18da2c96 · Kaixi Hou · GitHub · 9b5f0f64 · 18da2c96 · 18da2c96
Unverified Commit 18da2c96 authored Aug 21, 2025 by Kaixi Hou Committed by GitHub Aug 21, 2025
4 changed files
--- a/python/sglang/srt/layers/moe/ep_moe/layer.py
+++ b/python/sglang/srt/layers/moe/ep_moe/layer.py
@@ -783,13 +783,17 @@ class DeepEPMoE(EPMoE):
        return hidden_states


-def get_moe_impl_class():
+def get_moe_impl_class(quant_config: Optional[QuantizationConfig] = None):
    if get_moe_a2a_backend().is_deepep():
        return DeepEPMoE

    # NEW: Direct FP4 detection (bypasses EP requirements)
    # Check for FP4 quantization with TRTLLM flag, regardless of EP
    if get_moe_runner_backend().is_flashinfer_trtllm():
+        # FlashInferFP4MoE must be paired with ModelOptNvFp4FusedMoEMethod.
+        # If UnquantizedFusedMoEMethod is detected, fall back to FusedMoE instead.
+        if quant_config is None:
+            return FusedMoE
        try:
            # Check the quantization argument directly
            quantization = global_server_args_dict.get("quantization")
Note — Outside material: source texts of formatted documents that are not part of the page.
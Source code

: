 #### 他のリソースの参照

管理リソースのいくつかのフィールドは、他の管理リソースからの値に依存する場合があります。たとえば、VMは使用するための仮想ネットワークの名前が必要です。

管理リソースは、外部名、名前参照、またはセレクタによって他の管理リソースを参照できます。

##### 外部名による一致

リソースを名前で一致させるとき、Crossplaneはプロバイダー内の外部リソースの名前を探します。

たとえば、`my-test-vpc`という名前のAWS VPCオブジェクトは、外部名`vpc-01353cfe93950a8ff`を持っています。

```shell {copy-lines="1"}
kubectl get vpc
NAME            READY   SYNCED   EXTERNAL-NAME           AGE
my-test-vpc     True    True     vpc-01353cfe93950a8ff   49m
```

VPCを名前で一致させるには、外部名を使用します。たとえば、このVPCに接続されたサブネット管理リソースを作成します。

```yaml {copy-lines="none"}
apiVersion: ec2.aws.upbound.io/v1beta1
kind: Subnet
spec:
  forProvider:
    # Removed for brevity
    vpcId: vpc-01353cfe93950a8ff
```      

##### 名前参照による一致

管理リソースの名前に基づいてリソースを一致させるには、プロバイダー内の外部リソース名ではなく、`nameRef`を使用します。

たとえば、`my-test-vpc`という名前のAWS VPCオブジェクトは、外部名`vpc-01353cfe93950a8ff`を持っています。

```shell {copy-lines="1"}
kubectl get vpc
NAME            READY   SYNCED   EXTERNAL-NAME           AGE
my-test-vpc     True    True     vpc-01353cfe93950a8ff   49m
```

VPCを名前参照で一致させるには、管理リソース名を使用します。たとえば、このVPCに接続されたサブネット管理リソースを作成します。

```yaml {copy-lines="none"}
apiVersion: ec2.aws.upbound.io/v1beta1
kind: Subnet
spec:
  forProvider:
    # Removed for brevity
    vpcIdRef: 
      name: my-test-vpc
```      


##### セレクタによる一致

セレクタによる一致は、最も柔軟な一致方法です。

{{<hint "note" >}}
--- a/python/sglang/srt/layers/moe/fused_moe_triton/layer.py
+++ b/python/sglang/srt/layers/moe/fused_moe_triton/layer.py
@@ -1008,6 +1008,8 @@ class FlashInferFP4MoE(FusedMoE):
            hidden_states: Input tensor
            topk_output: TopKOutput object with Bypassed format
        """
+        assert isinstance(self.quant_method, ModelOptNvFp4FusedMoEMethod)
+
        assert TopKOutputChecker.format_is_bypassed(topk_output)
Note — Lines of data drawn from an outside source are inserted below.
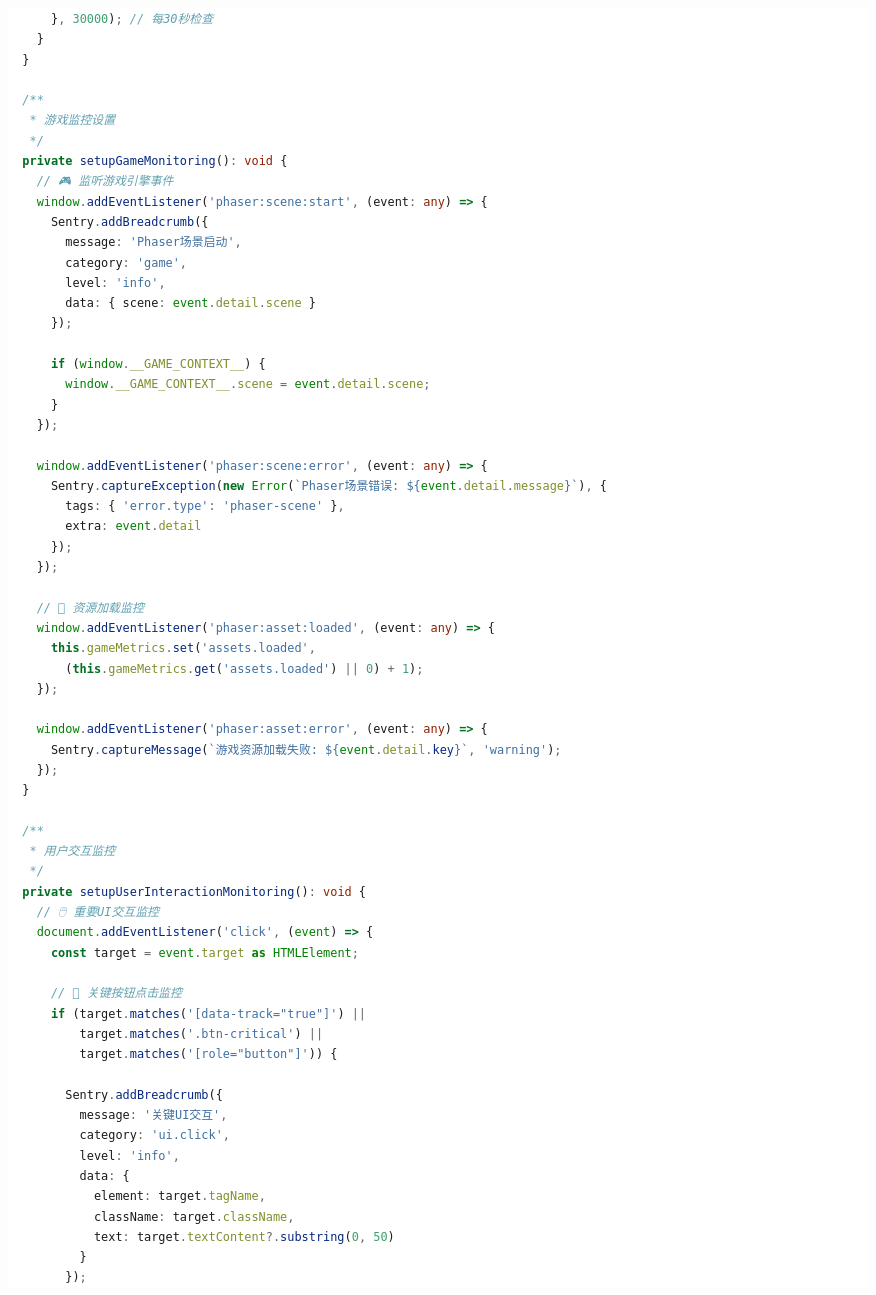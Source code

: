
 ```typescript
      }, 30000); // 每30秒检查
    }
  }
  
  /**
   * 游戏监控设置
   */
  private setupGameMonitoring(): void {
    // 🎮 监听游戏引擎事件
    window.addEventListener('phaser:scene:start', (event: any) => {
      Sentry.addBreadcrumb({
        message: 'Phaser场景启动',
        category: 'game',
        level: 'info',
        data: { scene: event.detail.scene }
      });
      
      if (window.__GAME_CONTEXT__) {
        window.__GAME_CONTEXT__.scene = event.detail.scene;
      }
    });
    
    window.addEventListener('phaser:scene:error', (event: any) => {
      Sentry.captureException(new Error(`Phaser场景错误: ${event.detail.message}`), {
        tags: { 'error.type': 'phaser-scene' },
        extra: event.detail
      });
    });
    
    // 🎯 资源加载监控
    window.addEventListener('phaser:asset:loaded', (event: any) => {
      this.gameMetrics.set('assets.loaded', 
        (this.gameMetrics.get('assets.loaded') || 0) + 1);
    });
    
    window.addEventListener('phaser:asset:error', (event: any) => {
      Sentry.captureMessage(`游戏资源加载失败: ${event.detail.key}`, 'warning');
    });
  }
  
  /**
   * 用户交互监控
   */
  private setupUserInteractionMonitoring(): void {
    // 🖱️ 重要UI交互监控
    document.addEventListener('click', (event) => {
      const target = event.target as HTMLElement;
      
      // 🎯 关键按钮点击监控
      if (target.matches('[data-track="true"]') || 
          target.matches('.btn-critical') ||
          target.matches('[role="button"]')) {
        
        Sentry.addBreadcrumb({
          message: '关键UI交互',
          category: 'ui.click',
          level: 'info',
          data: {
            element: target.tagName,
            className: target.className,
            text: target.textContent?.substring(0, 50)
          }
        });
```
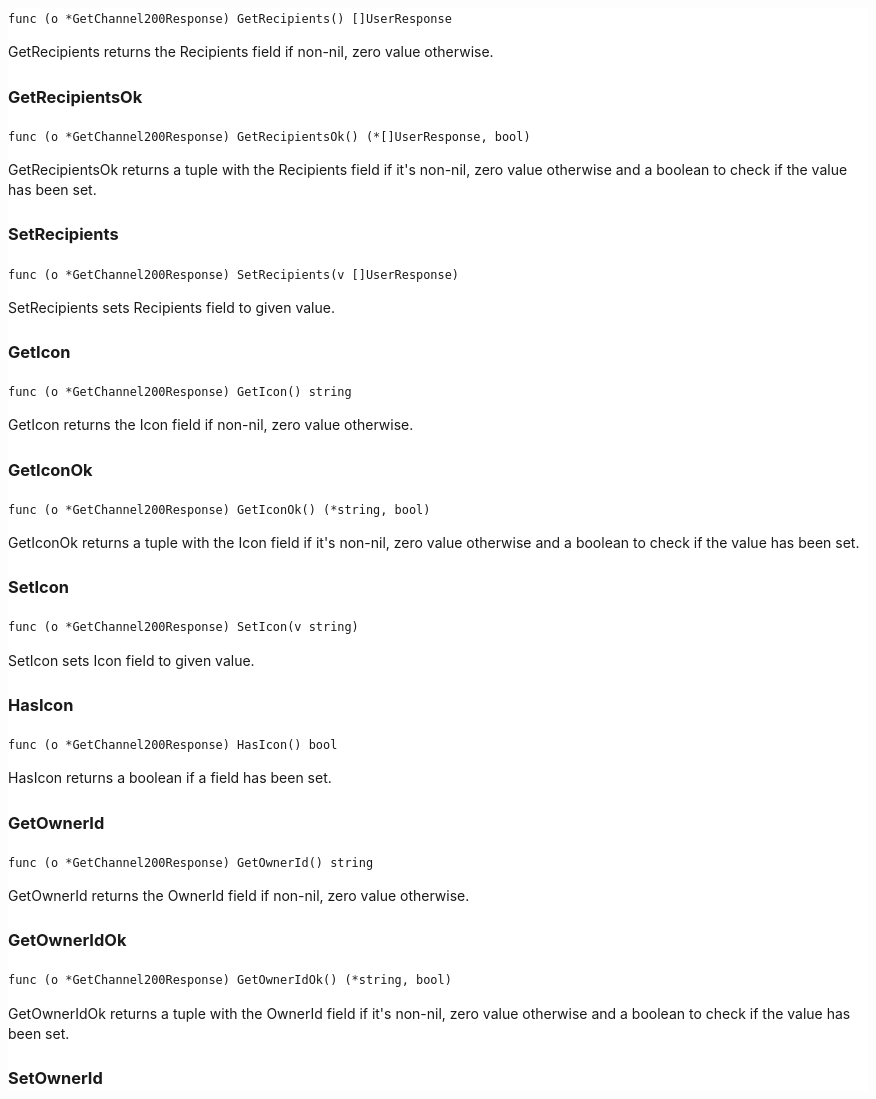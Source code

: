 `func (o *GetChannel200Response) GetRecipients() []UserResponse`

GetRecipients returns the Recipients field if non-nil, zero value otherwise.

### GetRecipientsOk

`func (o *GetChannel200Response) GetRecipientsOk() (*[]UserResponse, bool)`

GetRecipientsOk returns a tuple with the Recipients field if it's non-nil, zero value otherwise
and a boolean to check if the value has been set.

### SetRecipients

`func (o *GetChannel200Response) SetRecipients(v []UserResponse)`

SetRecipients sets Recipients field to given value.


### GetIcon

`func (o *GetChannel200Response) GetIcon() string`

GetIcon returns the Icon field if non-nil, zero value otherwise.

### GetIconOk

`func (o *GetChannel200Response) GetIconOk() (*string, bool)`

GetIconOk returns a tuple with the Icon field if it's non-nil, zero value otherwise
and a boolean to check if the value has been set.

### SetIcon

`func (o *GetChannel200Response) SetIcon(v string)`

SetIcon sets Icon field to given value.

### HasIcon

`func (o *GetChannel200Response) HasIcon() bool`

HasIcon returns a boolean if a field has been set.

### GetOwnerId

`func (o *GetChannel200Response) GetOwnerId() string`

GetOwnerId returns the OwnerId field if non-nil, zero value otherwise.

### GetOwnerIdOk

`func (o *GetChannel200Response) GetOwnerIdOk() (*string, bool)`

GetOwnerIdOk returns a tuple with the OwnerId field if it's non-nil, zero value otherwise
and a boolean to check if the value has been set.

### SetOwnerId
        router_logits = topk_output.router_logits

--- a/python/sglang/srt/layers/moe/topk.py
+++ b/python/sglang/srt/layers/moe/topk.py
@@ -198,6 +198,7 @@ class TopK(CustomOp):
        correction_bias: Optional[torch.Tensor] = None,
        routed_scaling_factor: Optional[float] = None,
        apply_routed_scaling_factor_on_output: Optional[bool] = False,
+        force_topk: bool = False,
    ):
        # NOTE: scoring_func is not used for now, but we keep it for future use
        # see https://github.com/sgl-project/sglang/pull/4505 for more details
@@ -220,6 +221,7 @@ class TopK(CustomOp):
        )

        self.use_triton_kernels = get_moe_runner_backend().is_triton_kernel()
+        self.force_topk = force_topk

    def forward_native(
        self,
@@ -254,7 +256,7 @@ class TopK(CustomOp):
                sm_first=not self.topk_config.renormalize,
            )
            return TritonKernelTopKOutput(routing_data, gather_idx, scatter_idx)
-        elif (
+        elif not self.force_topk and (
            should_use_flashinfer_trtllm_moe()
            or get_moe_runner_backend().is_flashinfer_mxfp4()
        ):

--- a/python/sglang/srt/models/deepseek_v2.py
+++ b/python/sglang/srt/models/deepseek_v2.py
@@ -319,7 +319,7 @@ class DeepseekV2MoE(nn.Module):
            config=config, prefix=add_prefix("gate", prefix), is_nextn=is_nextn
        )

-        self.experts = get_moe_impl_class()(
+        self.experts = get_moe_impl_class(quant_config)(
            num_experts=config.n_routed_experts
            + self.num_fused_shared_experts
            + global_server_args_dict["ep_num_redundant_experts"],
@@ -343,6 +343,7 @@ class DeepseekV2MoE(nn.Module):
            correction_bias=self.gate.e_score_correction_bias,
            routed_scaling_factor=self.routed_scaling_factor,
            apply_routed_scaling_factor_on_output=self.experts.should_fuse_routed_scaling_factor_in_topk(),
+            force_topk=quant_config is None,
        )

        self.shared_experts_is_int8 = False